Após a perda da mãe e a prisão do pai, que morreu enquanto estava preso, Deise e os irmãos foram morar com a avó na aldeia onde a vida não era nada fácil. “Vivíamos em uma extrema pobreza e não conseguíamos fazer parte da sociedade. Lembro que minha avó falava que era para a gente cobrar das pessoas que pediam para tirar fotos com a gente. Era um dos meios que ela encontrava para garantir nosso sustento”, comentou. As fotos eram pedidos de turistas que muitas vezes tinham contato com um indígena pela primeira vez. 

Deise e os irmãos eram alimentados pela avó quando podiam. Fruto do trauma, ela relembra que até hoje, quando sente o cheiro de alguns alimentos, se recorda da infância sofrida na aldeia. “Eu tenho uma memória viva em mim. Quando sinto cheiro de laranja azeda e de comida azeda, já me recordo daquela época. É instantâneo”, disse.

Infância ‘roubada’

A dificuldade em criar os netos fez com que a avó de Deise os entregassem a outras famílias na esperança de que pudessem ter uma vida e futuro melhor. Deise então foi levada de Dourados por um homem até , onde seria “adotada”, para ser babá de uma menina. Como se já não bastassem os traumas vividos pelas dificuldades na aldeia, Deise passou a ser agredida fisicamente pela mulher que a acolheu.

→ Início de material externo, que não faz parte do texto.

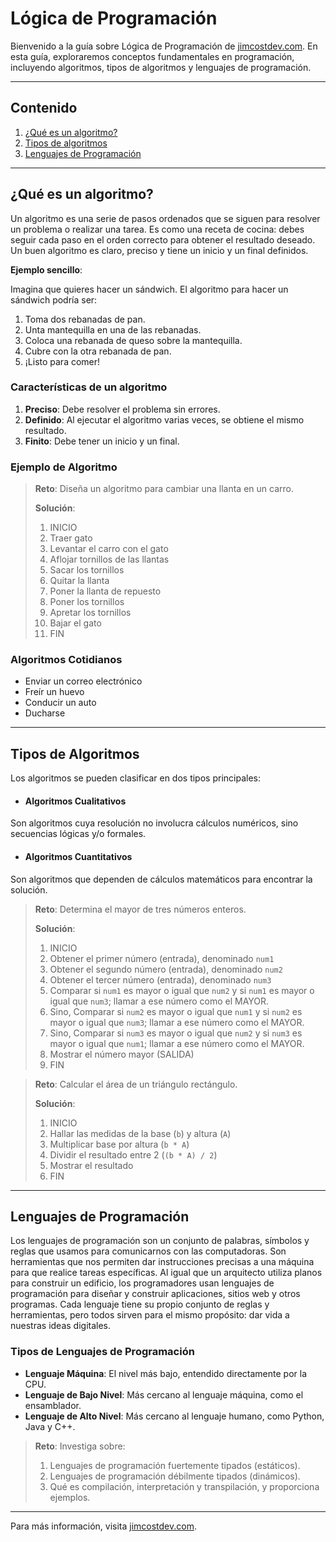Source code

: # Lógica de Programación

Bienvenido a la guía sobre Lógica de Programación de [jimcostdev.com](http://jimcostdev.com). En esta guía, exploraremos conceptos fundamentales en programación, incluyendo algoritmos, tipos de algoritmos y lenguajes de programación.

---

## Contenido

1. [¿Qué es un algoritmo?](#qué-es-un-algoritmo)
2. [Tipos de algoritmos](#tipos-de-algoritmos)
3. [Lenguajes de Programación](#lenguajes-de-programación)

---

## ¿Qué es un algoritmo?

Un algoritmo es una serie de pasos ordenados que se siguen para resolver un problema o realizar una tarea. Es como una receta de cocina: debes seguir cada paso en el orden correcto para obtener el resultado deseado. Un buen algoritmo es claro, preciso y tiene un inicio y un final definidos.

**Ejemplo sencillo**:

Imagina que quieres hacer un sándwich. El algoritmo para hacer un sándwich podría ser:

1. Toma dos rebanadas de pan.
2. Unta mantequilla en una de las rebanadas.
3. Coloca una rebanada de queso sobre la mantequilla.
4. Cubre con la otra rebanada de pan.
5. ¡Listo para comer!

### Características de un algoritmo

1. **Preciso**: Debe resolver el problema sin errores.
2. **Definido**: Al ejecutar el algoritmo varias veces, se obtiene el mismo resultado.
3. **Finito**: Debe tener un inicio y un final.

### Ejemplo de Algoritmo
> **Reto**: Diseña un algoritmo para cambiar una llanta en un carro.
>
> **Solución**:
> 1. INICIO
> 2. Traer gato
> 3. Levantar el carro con el gato
> 4. Aflojar tornillos de las llantas
> 5. Sacar los tornillos
> 6. Quitar la llanta
> 7. Poner la llanta de repuesto
> 8. Poner los tornillos
> 9. Apretar los tornillos
> 10. Bajar el gato
> 11. FIN
>
### Algoritmos Cotidianos

- Enviar un correo electrónico
- Freír un huevo
- Conducir un auto
- Ducharse

---

## Tipos de Algoritmos

Los algoritmos se pueden clasificar en dos tipos principales:

- #### Algoritmos Cualitativos

Son algoritmos cuya resolución no involucra cálculos numéricos, sino secuencias lógicas y/o formales.

- #### Algoritmos Cuantitativos

Son algoritmos que dependen de cálculos matemáticos para encontrar la solución.

> **Reto**: Determina el mayor de tres números enteros.
>
> **Solución**:
> 1. INICIO
> 2. Obtener el primer número (entrada), denominado `num1`
> 3. Obtener el segundo número (entrada), denominado `num2`
> 4. Obtener el tercer número (entrada), denominado `num3`
> 5. Comparar si `num1` es mayor o igual que `num2` y si `num1` es mayor o igual que `num3`; llamar a ese número como el MAYOR.
> 6. Sino, Comparar si `num2` es mayor o igual que `num1` y si `num2` es mayor o igual que `num3`; llamar a ese número como el MAYOR.
> 7. Sino, Comparar si `num3` es mayor o igual que `num2` y si `num3` es mayor o igual que `num1`; llamar a ese número como el MAYOR.
> 8. Mostrar el número mayor (SALIDA)
> 9. FIN

> **Reto**: Calcular el área de un triángulo rectángulo.
>
> **Solución**:
> 1. INICIO
> 2. Hallar las medidas de la base (`b`) y altura (`A`)
> 3. Multiplicar base por altura (`b * A`)
> 4. Dividir el resultado entre 2 (`(b * A) / 2`)
> 5. Mostrar el resultado
> 6. FIN

---

## Lenguajes de Programación

Los lenguajes de programación son un conjunto de palabras, símbolos y reglas que usamos para comunicarnos con las computadoras. Son herramientas que nos permiten dar instrucciones precisas a una máquina para que realice tareas específicas. Al igual que un arquitecto utiliza planos para construir un edificio, los programadores usan lenguajes de programación para diseñar y construir aplicaciones, sitios web y otros programas. Cada lenguaje tiene su propio conjunto de reglas y herramientas, pero todos sirven para el mismo propósito: dar vida a nuestras ideas digitales.

### Tipos de Lenguajes de Programación

- **Lenguaje Máquina**: El nivel más bajo, entendido directamente por la CPU.
- **Lenguaje de Bajo Nivel**: Más cercano al lenguaje máquina, como el ensamblador.
- **Lenguaje de Alto Nivel**: Más cercano al lenguaje humano, como Python, Java y C++.

> **Reto**: Investiga sobre:
>
> 1. Lenguajes de programación fuertemente tipados (estáticos).
> 2. Lenguajes de programación débilmente tipados (dinámicos).
> 3. Qué es compilación, interpretación y transpilación, y proporciona ejemplos.

---

Para más información, visita [jimcostdev.com](http://jimcostdev.com).
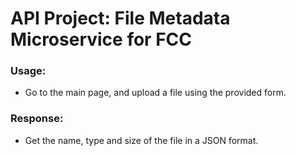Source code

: 
# API Project: File Metadata Microservice for FCC

### Usage:
* Go to the main page, and upload a file using the provided form.

### Response:
* Get the name, type and size of the file in a JSON format.
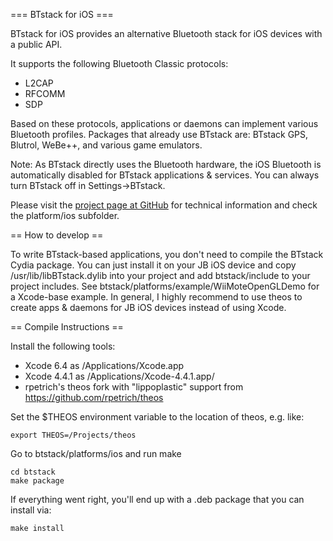 === BTstack for iOS ===

BTstack for iOS provides an alternative Bluetooth stack for iOS devices with a public API.

It supports the following Bluetooth Classic protocols:
- L2CAP
- RFCOMM
- SDP

Based on these protocols, applications or daemons can implement various Bluetooth profiles.
Packages that already use BTstack are: BTstack GPS, Blutrol, WeBe++, and various game emulators. 

Note: As BTstack directly uses the Bluetooth hardware, the iOS Bluetooth is automatically disabled for BTstack applications & services. You can always turn BTstack off in Settings->BTstack.

Please visit the [project page at GitHub](https://github.com/bluekitchen/btstack/) for technical information and check the platform/ios subfolder.

== How to develop ==

To write BTstack-based applications, you don't need to compile the BTstack Cydia package. You can just install it on your 
JB iOS device and copy /usr/lib/libBTstack.dylib into your project and add btstack/include to your project includes. 
See btstack/platforms/example/WiiMoteOpenGLDemo for a Xcode-base example. In general, I highly recommend to use theos
to create apps & daemons for JB iOS devices instead of using Xcode.

== Compile Instructions ==

Install the following tools:
- Xcode 6.4 as /Applications/Xcode.app
- Xcode 4.4.1 as /Applications/Xcode-4.4.1.app/
- rpetrich's theos fork with "lippoplastic" support from https://github.com/rpetrich/theos

Set the $THEOS environment variable to the location of theos, e.g. like:

	export THEOS=/Projects/theos

Go to btstack/platforms/ios and run make

	cd btstack
	make package

If everything went right, you'll end up with a .deb package that you can install via:

	make install



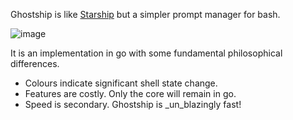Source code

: Ghostship is like [Starship](https://starship.rs/) but a simpler prompt manager for bash.

![image](https://github.com/user-attachments/assets/88c5b78b-9ca0-4c79-95bf-6b706909d75e)

It is an implementation in go with some fundamental philosophical differences.

- Colours indicate significant shell state change.
- Features are costly. Only the core will remain in go.
- Speed is secondary. Ghostship is _un_blazingly fast!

“Eu não gostava de comer esses doces, tipo brigadeiro, balas, pirulitos. Queria comer manga, mandioca, coisas que eu era acostumada, e a mulher ficava brava por isso. Lembro que ganhei um sapatinho dela, mas como eu não queria usar, porque era uma criança de 5 anos acostumada a andar descalça, ela me surrou com o sapatinho e resolveu que não me queria mais”, relembrou.

A primeira família com quem Deise ficou falou sobre a menina com uma vizinha e a mesma disse que poderia ajudar, pois conhecia uma família tradicional da cidade que ficaria com ela. “Era uma família de posses. Quando eu cheguei com minha sacolinha de roupas e ela [mãe adotiva] me olhou, disse que não queria mais. Mas no fim acabou ficando comigo”.

Dali em diante, Deise teve a sua infância arrancada de si. A menina, que tinha cinco anos, passou a ter que aprender tarefas de adultos, e se não atendesse às expectativas da família adotiva, era frequentemente agredida, punida e também violentada.

“Minha mãe de criação me odiava. Quando íamos para a fazenda ela me colocava de joelhos no quintal, com os braços abertos sob o sol. Eu ficava lá por horas. Se meus braços cansassem e eu os abaixassem, ela me espancava”, relembrou Deise.

A família tinha tanto poder aquisitivo que Deise se lembra que todos iam para uma fazenda de avião. Quando não iam no monomotor, iam de camionete e na oportunidade que tinham, maltratavam a menina.

“Quando viajávamos de caminhonete até a fazenda, eles me colocavam na carroceria sozinha enquanto eles iam na cabine. Eu me segurava para que nada me acontecesse. Passava por sereno, buracos na estrada, até chovia, e eu estava sozinha na carroceria viajando por quatro horas até chegar na fazenda”, contou.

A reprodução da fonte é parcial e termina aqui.